Görüldüğü yerde vurulacaktır!
Ne tarafına bakıyorsunuz demokrasinin? Sekreterine trilyonluk ev alan iktidar partisine mensup belediye görevlisiyle, muhalefet partili belediye başkanının yolsuzluğuna eşit davranmayan tarafına mı? Yoksa size yapılmasını istemediğiniz bir şeyin, başkasına yapılmasına izin veren tarafına mı?
***
Hangi yüzüne alkış tutuyorsunuz demokrasinin? Haklarında istemediğiniz kadar dosya bulunan politikacılara dokunulmazlık sağlayan yüzüne mi?
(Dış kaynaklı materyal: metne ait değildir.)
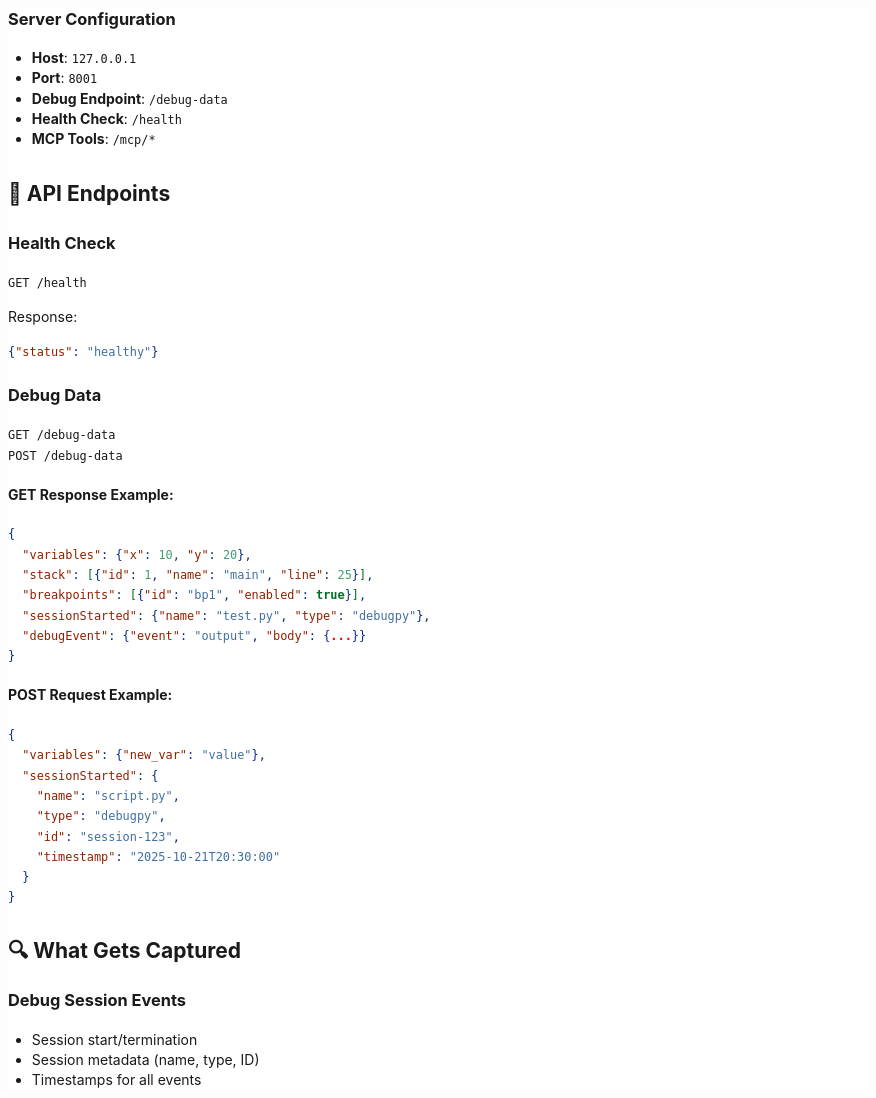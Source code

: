 ### Server Configuration
- **Host**: `127.0.0.1`
- **Port**: `8001`
- **Debug Endpoint**: `/debug-data`
- **Health Check**: `/health`
- **MCP Tools**: `/mcp/*`

## 📡 API Endpoints

### Health Check
```http
GET /health
```
Response:
```json
{"status": "healthy"}
```

### Debug Data
```http
GET /debug-data
POST /debug-data
```

#### GET Response Example:
```json
{
  "variables": {"x": 10, "y": 20},
  "stack": [{"id": 1, "name": "main", "line": 25}],
  "breakpoints": [{"id": "bp1", "enabled": true}],
  "sessionStarted": {"name": "test.py", "type": "debugpy"},
  "debugEvent": {"event": "output", "body": {...}}
}
```

#### POST Request Example:
```json
{
  "variables": {"new_var": "value"},
  "sessionStarted": {
    "name": "script.py",
    "type": "debugpy",
    "id": "session-123",
    "timestamp": "2025-10-21T20:30:00"
  }
}
```

## 🔍 What Gets Captured

### Debug Session Events
- Session start/termination
- Session metadata (name, type, ID)
- Timestamps for all events
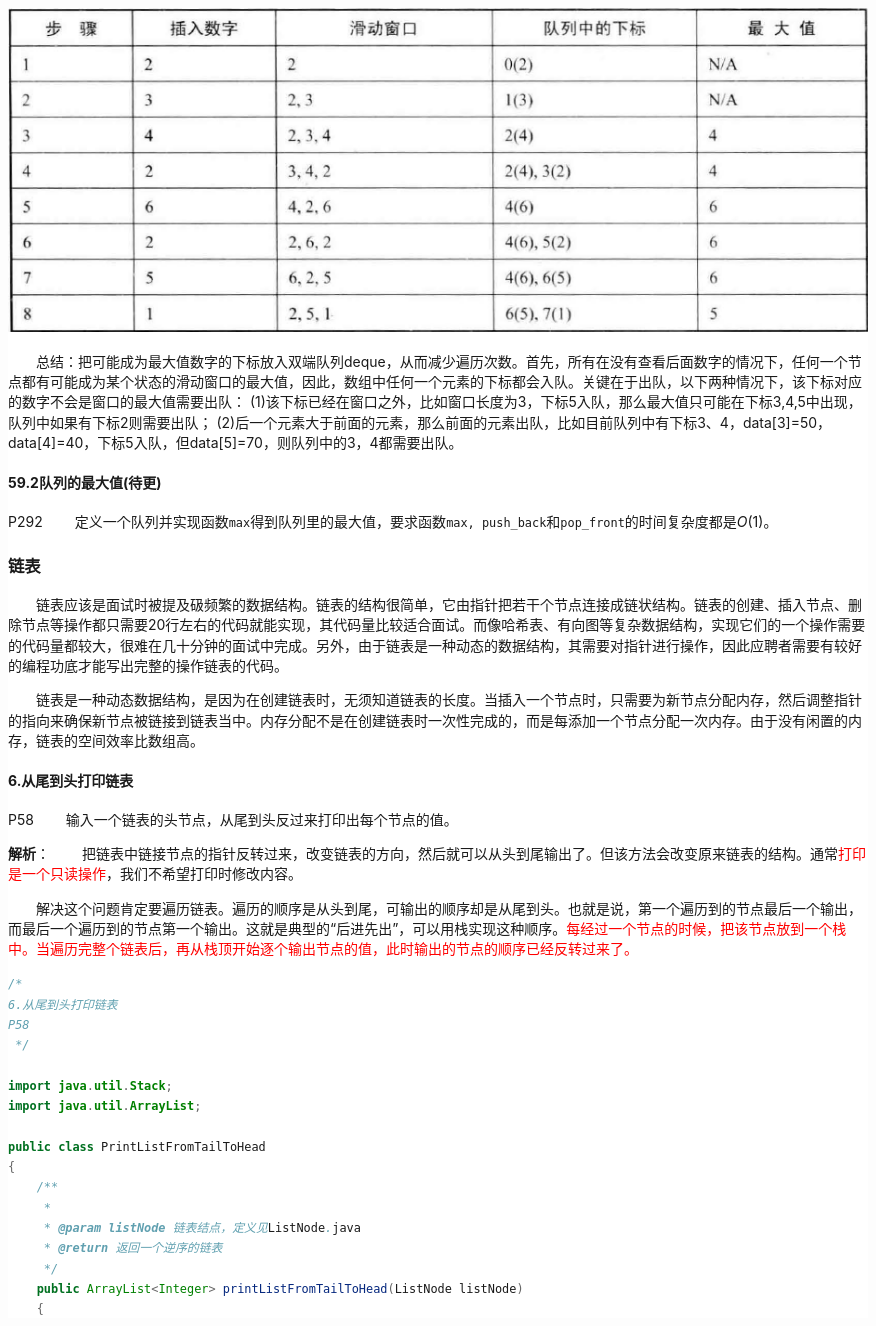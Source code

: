 <div align=center><img src=PointToOffer_Images/滑动窗口.png></div>

&emsp;&emsp;总结：把可能成为最大值数字的下标放入双端队列deque，从而减少遍历次数。首先，所有在没有查看后面数字的情况下，任何一个节点都有可能成为某个状态的滑动窗口的最大值，因此，数组中任何一个元素的下标都会入队。关键在于出队，以下两种情况下，该下标对应的数字不会是窗口的最大值需要出队：
(1)该下标已经在窗口之外，比如窗口长度为3，下标5入队，那么最大值只可能在下标3,4,5中出现，队列中如果有下标2则需要出队；
(2)后一个元素大于前面的元素，那么前面的元素出队，比如目前队列中有下标3、4，data[3]=50，data[4]=40，下标5入队，但data[5]=70，则队列中的3，4都需要出队。

#### 59.2队列的最大值(待更)
P292
&emsp;&emsp;定义一个队列并实现函数`max`得到队列里的最大值，要求函数`max, push_back`和`pop_front`的时间复杂度都是$O(1)$。


### 链表
&emsp;&emsp;链表应该是面试时被提及砐频繁的数据结构。链表的结构很简单，它由指针把若干个节点连接成链状结构。链表的创建、插入节点、删除节点等操作都只需要20行左右的代码就能实现，其代码量比较适合面试。而像哈希表、有向图等复杂数据结构，实现它们的一个操作需要的代码量都较大，很难在几十分钟的面试中完成。另外，由于链表是一种动态的数据结构，其需要对指针进行操作，因此应聘者需要有较好的编程功底才能写出完整的操作链表的代码。

&emsp;&emsp;链表是一种动态数据结构，是因为在创建链表时，无须知道链表的长度。当插入一个节点时，只需要为新节点分配内存，然后调整指针的指向来确保新节点被链接到链表当中。内存分配不是在创建链表时一次性完成的，而是每添加一个节点分配一次内存。由于没有闲置的内存，链表的空间效率比数组高。

#### 6.从尾到头打印链表
P58
&emsp;&emsp;输入一个链表的头节点，从尾到头反过来打印出每个节点的值。

**解析**：
&emsp;&emsp;把链表中链接节点的指针反转过来，改变链表的方向，然后就可以从头到尾输出了。但该方法会改变原来链表的结构。通常<font color=red>打印是一个只读操作</font>，我们不希望打印时修改内容。

&emsp;&emsp;解决这个问题肯定要遍历链表。遍历的顺序是从头到尾，可输出的顺序却是从尾到头。也就是说，第一个遍历到的节点最后一个输出，而最后一个遍历到的节点第一个输出。这就是典型的“后进先出”，可以用栈实现这种顺序。<font color=red>每经过一个节点的时候，把该节点放到一个栈中。当遍历完整个链表后，再从栈顶开始逐个输出节点的值，此时输出的节点的顺序已经反转过来了。</font>
```java
/*
6.从尾到头打印链表
P58
 */

import java.util.Stack;
import java.util.ArrayList;

public class PrintListFromTailToHead
{
    /**
     *
     * @param listNode 链表结点，定义见ListNode.java
     * @return 返回一个逆序的链表
     */
    public ArrayList<Integer> printListFromTailToHead(ListNode listNode)
    {
```

[^1]: 一般，字符串不可修改！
Başı sıkışınca, postalların gölgesinde boy gösteren yüzüne mi?
***
Hangi resmine bakıyorsunuz demokrasinin? Türban için gösteri yapanlara hoşgörüyle bakıp, sefil olmuş işçilerin hak aramasına tepki gösteren Başbakan resmine mi? Yoksa demokratik haklarına kelepçe vurulan, yüzde 47 oy alan Başbakan resmine mi?
***
Hangi yanına sığınıyorsunuz demokrasinin? Cemaatlere ibadet eden, kula kulluk sistemine mi? İhtilali ihtimal sayan zavallılık sistemine mi?
***
Sahi ya, nedir bu demokrasi? Hayatın forsalarını değil de borsayı düşünen ekonomi zibidisi mi? Vatandaşın emeğini kuşa çeviren, puştları kalkındırma derneği mi? Gazetecileri milyon dolarlık servetlere boğan, memleket satma uzmanlığı mı?
***
Cehaletin ve sefaletin iktidar olduğu, üçüncü dünya ülkelerinde demokrasi piç edilmiştir. Ne adı vardır, ne soyadı... O yüzden her daim birileri ortaya çıkar. "Sen benim kim olduğumu biliyor musun?" diye kendisini gösterir.
***
İnsanlar da heybetine bakıp, onu matah bir şey sanır. "Kurtar bizi demokrasi" diye, kanatlarının altına sığınır. Yıllarca muteber aileleri, hırsızları, çakalları ve memleketi satanları koruyan demokrasinin, namuslu insanı koruduğu görülmüş değildir!